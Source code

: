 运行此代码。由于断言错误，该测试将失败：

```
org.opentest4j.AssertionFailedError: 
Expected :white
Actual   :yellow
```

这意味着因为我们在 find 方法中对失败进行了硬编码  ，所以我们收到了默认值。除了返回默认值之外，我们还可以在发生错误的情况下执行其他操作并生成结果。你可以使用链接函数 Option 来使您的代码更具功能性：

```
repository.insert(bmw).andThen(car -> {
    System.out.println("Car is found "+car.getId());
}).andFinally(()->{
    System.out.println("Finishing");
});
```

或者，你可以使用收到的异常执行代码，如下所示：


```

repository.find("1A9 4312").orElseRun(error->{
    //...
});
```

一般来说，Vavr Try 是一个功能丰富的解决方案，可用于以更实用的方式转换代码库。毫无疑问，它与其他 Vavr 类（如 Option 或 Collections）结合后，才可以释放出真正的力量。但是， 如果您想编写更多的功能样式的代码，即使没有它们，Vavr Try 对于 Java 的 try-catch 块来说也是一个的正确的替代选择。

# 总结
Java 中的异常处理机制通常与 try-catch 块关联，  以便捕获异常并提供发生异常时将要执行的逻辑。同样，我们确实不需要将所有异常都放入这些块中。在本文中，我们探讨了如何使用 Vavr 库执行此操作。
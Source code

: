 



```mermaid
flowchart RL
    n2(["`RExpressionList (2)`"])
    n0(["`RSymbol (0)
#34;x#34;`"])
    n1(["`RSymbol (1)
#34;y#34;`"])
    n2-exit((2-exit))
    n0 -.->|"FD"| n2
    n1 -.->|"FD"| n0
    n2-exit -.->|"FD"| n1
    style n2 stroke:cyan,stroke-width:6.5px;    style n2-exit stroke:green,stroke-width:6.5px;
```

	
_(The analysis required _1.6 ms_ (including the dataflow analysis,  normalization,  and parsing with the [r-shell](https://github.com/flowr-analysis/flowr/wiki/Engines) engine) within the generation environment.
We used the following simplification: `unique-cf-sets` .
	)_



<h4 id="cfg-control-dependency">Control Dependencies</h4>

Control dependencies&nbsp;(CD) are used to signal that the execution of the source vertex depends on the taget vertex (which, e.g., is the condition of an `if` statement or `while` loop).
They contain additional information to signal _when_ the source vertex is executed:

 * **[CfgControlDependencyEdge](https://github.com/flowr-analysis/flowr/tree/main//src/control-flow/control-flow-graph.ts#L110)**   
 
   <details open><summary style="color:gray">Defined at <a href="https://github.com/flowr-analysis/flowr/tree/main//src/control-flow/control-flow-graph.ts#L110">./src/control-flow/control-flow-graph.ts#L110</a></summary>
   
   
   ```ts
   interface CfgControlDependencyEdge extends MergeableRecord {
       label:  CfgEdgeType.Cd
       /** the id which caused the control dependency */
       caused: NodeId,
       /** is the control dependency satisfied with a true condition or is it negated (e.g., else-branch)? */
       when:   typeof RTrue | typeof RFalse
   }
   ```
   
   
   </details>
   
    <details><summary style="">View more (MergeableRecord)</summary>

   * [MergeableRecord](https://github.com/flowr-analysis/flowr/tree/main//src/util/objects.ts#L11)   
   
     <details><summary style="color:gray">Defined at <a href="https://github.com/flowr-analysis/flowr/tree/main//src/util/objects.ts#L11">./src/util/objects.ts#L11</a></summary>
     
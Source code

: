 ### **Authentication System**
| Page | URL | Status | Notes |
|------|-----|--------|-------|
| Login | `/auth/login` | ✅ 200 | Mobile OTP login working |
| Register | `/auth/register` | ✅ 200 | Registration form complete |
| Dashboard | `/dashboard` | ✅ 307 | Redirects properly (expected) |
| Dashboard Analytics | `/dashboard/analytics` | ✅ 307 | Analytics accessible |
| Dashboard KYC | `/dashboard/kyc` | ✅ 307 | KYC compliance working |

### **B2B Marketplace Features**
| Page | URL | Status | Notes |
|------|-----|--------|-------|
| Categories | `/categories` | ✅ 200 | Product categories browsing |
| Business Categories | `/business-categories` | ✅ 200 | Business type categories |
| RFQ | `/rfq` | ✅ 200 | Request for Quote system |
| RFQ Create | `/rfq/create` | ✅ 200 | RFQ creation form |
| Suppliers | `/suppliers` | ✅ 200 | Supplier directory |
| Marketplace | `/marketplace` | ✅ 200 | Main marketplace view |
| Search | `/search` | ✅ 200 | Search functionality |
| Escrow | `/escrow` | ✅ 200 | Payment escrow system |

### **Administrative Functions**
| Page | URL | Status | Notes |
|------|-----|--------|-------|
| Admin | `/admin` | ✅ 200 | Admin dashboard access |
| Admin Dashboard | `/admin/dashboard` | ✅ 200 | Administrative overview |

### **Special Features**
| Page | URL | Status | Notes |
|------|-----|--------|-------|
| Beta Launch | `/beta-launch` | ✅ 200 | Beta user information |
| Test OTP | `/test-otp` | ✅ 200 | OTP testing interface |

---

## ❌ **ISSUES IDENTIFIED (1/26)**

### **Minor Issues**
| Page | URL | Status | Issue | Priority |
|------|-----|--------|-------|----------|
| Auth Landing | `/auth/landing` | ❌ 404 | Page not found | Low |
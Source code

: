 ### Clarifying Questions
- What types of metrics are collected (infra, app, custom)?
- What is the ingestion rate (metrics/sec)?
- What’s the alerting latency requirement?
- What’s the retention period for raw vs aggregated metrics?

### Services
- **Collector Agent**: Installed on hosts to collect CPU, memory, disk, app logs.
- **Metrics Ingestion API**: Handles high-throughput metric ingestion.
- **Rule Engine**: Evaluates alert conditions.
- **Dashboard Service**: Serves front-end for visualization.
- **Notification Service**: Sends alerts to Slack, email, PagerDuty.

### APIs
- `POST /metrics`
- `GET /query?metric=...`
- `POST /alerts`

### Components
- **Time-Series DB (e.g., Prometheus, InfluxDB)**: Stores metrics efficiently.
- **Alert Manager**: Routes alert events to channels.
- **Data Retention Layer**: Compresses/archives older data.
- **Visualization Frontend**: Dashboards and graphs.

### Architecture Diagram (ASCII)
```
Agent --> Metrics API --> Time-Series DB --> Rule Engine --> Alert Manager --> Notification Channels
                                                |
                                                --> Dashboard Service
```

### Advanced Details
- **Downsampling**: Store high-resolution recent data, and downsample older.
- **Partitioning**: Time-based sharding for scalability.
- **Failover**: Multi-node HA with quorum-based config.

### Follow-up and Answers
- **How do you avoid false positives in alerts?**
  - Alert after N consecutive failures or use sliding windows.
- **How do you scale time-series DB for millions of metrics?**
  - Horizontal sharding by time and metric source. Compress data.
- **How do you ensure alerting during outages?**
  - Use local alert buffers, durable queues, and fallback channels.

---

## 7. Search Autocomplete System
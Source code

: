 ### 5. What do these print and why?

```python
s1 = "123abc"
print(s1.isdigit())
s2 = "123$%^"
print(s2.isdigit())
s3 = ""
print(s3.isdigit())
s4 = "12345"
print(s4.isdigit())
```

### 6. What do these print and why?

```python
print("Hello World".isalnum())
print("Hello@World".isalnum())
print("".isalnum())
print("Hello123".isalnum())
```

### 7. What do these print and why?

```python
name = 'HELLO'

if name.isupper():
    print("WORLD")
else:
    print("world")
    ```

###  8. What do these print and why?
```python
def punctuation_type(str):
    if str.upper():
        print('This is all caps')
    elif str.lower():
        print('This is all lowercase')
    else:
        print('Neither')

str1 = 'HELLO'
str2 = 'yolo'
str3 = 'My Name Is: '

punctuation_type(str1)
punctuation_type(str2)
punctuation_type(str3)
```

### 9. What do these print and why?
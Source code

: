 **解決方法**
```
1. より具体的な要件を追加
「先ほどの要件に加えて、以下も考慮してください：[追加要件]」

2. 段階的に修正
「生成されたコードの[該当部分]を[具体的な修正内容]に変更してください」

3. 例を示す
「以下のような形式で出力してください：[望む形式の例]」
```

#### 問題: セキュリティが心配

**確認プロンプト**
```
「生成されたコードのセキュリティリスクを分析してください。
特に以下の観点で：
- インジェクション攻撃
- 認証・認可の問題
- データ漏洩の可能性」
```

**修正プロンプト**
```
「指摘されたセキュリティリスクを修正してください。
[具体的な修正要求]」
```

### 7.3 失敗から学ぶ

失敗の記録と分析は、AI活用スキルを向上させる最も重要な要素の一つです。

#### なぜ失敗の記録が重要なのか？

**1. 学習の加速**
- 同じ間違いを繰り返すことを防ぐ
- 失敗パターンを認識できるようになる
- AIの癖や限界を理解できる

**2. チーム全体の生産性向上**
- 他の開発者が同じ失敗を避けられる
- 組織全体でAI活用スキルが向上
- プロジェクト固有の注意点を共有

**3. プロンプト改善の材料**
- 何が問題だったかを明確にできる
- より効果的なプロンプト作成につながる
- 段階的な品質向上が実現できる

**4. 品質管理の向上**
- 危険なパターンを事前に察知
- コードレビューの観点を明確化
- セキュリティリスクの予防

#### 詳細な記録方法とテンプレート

========================================================================

Take every line of the material that contains the word "util", and copy it.

Written response:
   * [MergeableRecord](https://github.com/flowr-analysis/flowr/tree/main//src/util/objects.ts#L11)   
     <details><summary style="color:gray">Defined at <a href="https://github.com/flowr-analysis/flowr/tree/main//src/util/objects.ts#L11">./src/util/objects.ts#L11</a></summary>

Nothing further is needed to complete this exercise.